The Complete Charity Compliance Checklist for 2026
Small UK charities answer to the Charity Commission, HMRC, the DBS service, and the ICO — each with different deadlines, forms, and reporting requirements. The Charity Commission alone removed over 1,900 charities from the register in 2023 for late annual returns. Add the 2025 Governance Code refresh and SORP 2026 reporting changes, and it's a lot to track across spreadsheets and shared drives.
This checklist covers every compliance obligation a small charity registered in England and Wales needs to manage in 2026, with specific deadlines, thresholds, and links to official guidance.
1. Annual return to the Charity Commission
Every registered charity must submit an annual return within 10 months of its financial year end. If your year ends 31 March, your deadline is 31 January the following year.
What you need to prepare depends on your income:
Under £10,000: Report income and spending figures only.
£10,000 to £25,000: Answer questions about your charity's activities and finances. No separate accounts submission required.
Over £25,000: Submit your trustees' annual report, accounts, and independent examiner's or auditor's report alongside the return. You must also declare there are no unreported serious incidents.
Audit thresholds (changing October 2026): A statutory audit is currently required if gross income exceeds £1 million, or if gross assets exceed £3.26 million and income exceeds £250,000. From 1 October 2026, the audit threshold rises to £1.5 million income, and the independent examination threshold rises from £25,000 to £40,000.
Submit through your My Charity Commission Account. Review the question guide before you start so you know what information you'll need.
For a step-by-step walkthrough, see our annual return preparation guide.
2. Trustees' annual report
If your charity's income exceeds £10,000, you must prepare a trustees' annual report alongside your accounts. The report covers:
- Your charity's name, registration number, address, and trustee names
- Objectives and activities during the year
- How your charity has delivered public benefit
- A financial review, including your reserves policy
- Plans for the next reporting period
Charities under £500,000 income can use a simplified report format. SORP 2026 introduces a new Tier 1 framework that reduces reporting complexity for smaller charities — see section 7 below.
Charities over £500,000 follow the full SORP format, including detailed strategy, risk assessment, and achievement reporting.
The Charity Commission publishes detailed guidance on preparing your trustees' annual report.
3. Charity Governance Code 2025 self-assessment
The Charity Governance Code was refreshed in November 2025 with eight principles:
- Foundation — your governing document, legal form, and charitable purposes
- Organisational Purpose — clear mission, strategy, and plans
- Leadership — effective board leadership and chair role
- Ethics and Culture — values, behaviours, and organisational culture
- Decision Making — informed, transparent, and documented decisions
- Managing Resources and Risks — financial oversight and risk management
- Equity, Diversity and Inclusion — board diversity and inclusive practices
- Board Effectiveness — skills, development, and performance review
The Code uses an "apply or explain" approach: your board assesses itself against each principle and either demonstrates how it applies the principle or explains why it has taken a different approach. This is not a pass/fail exercise — it helps boards identify areas for improvement.
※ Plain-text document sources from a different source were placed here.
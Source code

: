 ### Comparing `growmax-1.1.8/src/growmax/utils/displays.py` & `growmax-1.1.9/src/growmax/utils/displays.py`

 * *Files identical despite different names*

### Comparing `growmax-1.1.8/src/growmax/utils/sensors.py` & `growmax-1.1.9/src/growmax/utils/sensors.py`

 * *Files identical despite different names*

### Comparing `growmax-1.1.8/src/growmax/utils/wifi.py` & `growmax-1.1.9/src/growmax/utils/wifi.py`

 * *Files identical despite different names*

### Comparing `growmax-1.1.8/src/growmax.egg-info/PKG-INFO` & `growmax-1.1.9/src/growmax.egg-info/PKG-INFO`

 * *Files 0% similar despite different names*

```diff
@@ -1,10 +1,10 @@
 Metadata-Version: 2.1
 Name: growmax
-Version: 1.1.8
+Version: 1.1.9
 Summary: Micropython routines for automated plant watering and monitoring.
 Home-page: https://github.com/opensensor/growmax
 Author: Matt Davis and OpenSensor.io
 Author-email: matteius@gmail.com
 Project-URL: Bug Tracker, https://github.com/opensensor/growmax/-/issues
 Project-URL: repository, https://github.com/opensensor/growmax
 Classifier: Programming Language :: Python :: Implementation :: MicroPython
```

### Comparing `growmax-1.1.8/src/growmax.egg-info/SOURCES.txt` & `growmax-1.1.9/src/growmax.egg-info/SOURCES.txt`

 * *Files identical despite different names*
New in 2025: The Code now recommends charities establish a policy for the use of technology and AI tools. Equity, diversity, and inclusion has been elevated to a standalone principle.
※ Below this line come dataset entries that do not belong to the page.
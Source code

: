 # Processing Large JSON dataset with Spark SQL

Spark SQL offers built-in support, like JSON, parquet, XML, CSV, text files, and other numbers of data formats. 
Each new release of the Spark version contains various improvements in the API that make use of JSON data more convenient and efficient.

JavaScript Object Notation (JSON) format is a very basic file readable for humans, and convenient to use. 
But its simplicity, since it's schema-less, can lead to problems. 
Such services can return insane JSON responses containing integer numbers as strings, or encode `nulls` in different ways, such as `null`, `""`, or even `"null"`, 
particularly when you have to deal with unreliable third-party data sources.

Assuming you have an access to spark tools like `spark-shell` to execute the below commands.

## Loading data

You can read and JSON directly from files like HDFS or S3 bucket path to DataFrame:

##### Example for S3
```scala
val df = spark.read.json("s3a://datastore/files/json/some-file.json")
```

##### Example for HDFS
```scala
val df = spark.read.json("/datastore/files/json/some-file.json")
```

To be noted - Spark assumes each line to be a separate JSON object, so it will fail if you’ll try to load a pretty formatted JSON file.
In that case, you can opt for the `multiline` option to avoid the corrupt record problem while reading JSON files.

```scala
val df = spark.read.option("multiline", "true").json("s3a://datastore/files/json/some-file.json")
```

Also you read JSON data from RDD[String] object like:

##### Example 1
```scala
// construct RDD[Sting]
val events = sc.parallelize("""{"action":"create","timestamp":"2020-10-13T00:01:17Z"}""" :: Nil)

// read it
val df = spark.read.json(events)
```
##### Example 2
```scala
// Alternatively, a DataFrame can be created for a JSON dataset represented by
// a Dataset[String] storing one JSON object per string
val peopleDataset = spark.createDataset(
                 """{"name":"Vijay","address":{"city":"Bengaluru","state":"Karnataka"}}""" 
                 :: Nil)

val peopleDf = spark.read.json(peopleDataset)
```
The Code applies to all registered charities regardless of size, though smaller charities will naturally apply some principles differently.
Use our free Governance Code Self-Assessment tool to work through each principle with your board. For a detailed breakdown of the 2025 changes, read our Charity Governance Code 2025 guide.
4. Required policies
There is no single statutory list of "mandatory policies" for charities, but the Charity Commission, the Governance Code, and sector regulators expect charities to maintain several core policies. Missing these can trigger regulatory inquiries.
Policies every charity should have:
Safeguarding policy — Required if you work with children or vulnerable adults. Cover recruitment checks (DBS), behaviour codes, reporting procedures, and a designated safeguarding lead. Even charities without direct beneficiary contact should have a basic safeguarding statement.
Data protection (GDPR) policy — The UK GDPR and Data Protection Act 2018 apply to all charities that process personal data, regardless of size. Your policy should cover lawful bases for processing, data retention periods, subject access requests, and breach notification procedures.
Complaints procedure — The Charity Commission expects all charities to have a formal complaints process with clear timeframes for acknowledgement, investigation, and resolution.
Reserves policy — Explains how much unrestricted money your charity holds and why. Trustees should agree a target range and review it annually. The Charity Commission frequently queries charities with high reserves and no clear policy.
Financial controls policy — Covers authorisation levels, segregation of duties, bank account management, and expense claims. Essential for preventing fraud and meeting trustee duties under the Charities Act 2011.
Conflict of interest policy — Trustees must declare and manage conflicts of interest. Your policy should cover how conflicts are identified, recorded in the minutes, and managed during board decisions.
Additional policies to consider: volunteer management policy, health and safety policy, equality and diversity policy, fundraising policy, risk management framework, and a trustee code of conduct.
Check which policies your charity needs with our free Compliance Checklist Generator.
5. Gift Aid claims to HMRC
Gift Aid lets your charity claim 25p for every £1 donated by UK taxpayers. To claim:
- Register with HMRC for Gift Aid (separate from your Charity Commission registration)
- Hold a valid Gift Aid declaration from each donor — this must include the donor's full name, home address, and confirmation they are a UK taxpayer
- Submit claims through HMRC's Charities Online service
Claims can cover donations received in the last 4 years, so there is no need to claim in real time. Most small charities batch claims quarterly or annually alongside their annual return preparation.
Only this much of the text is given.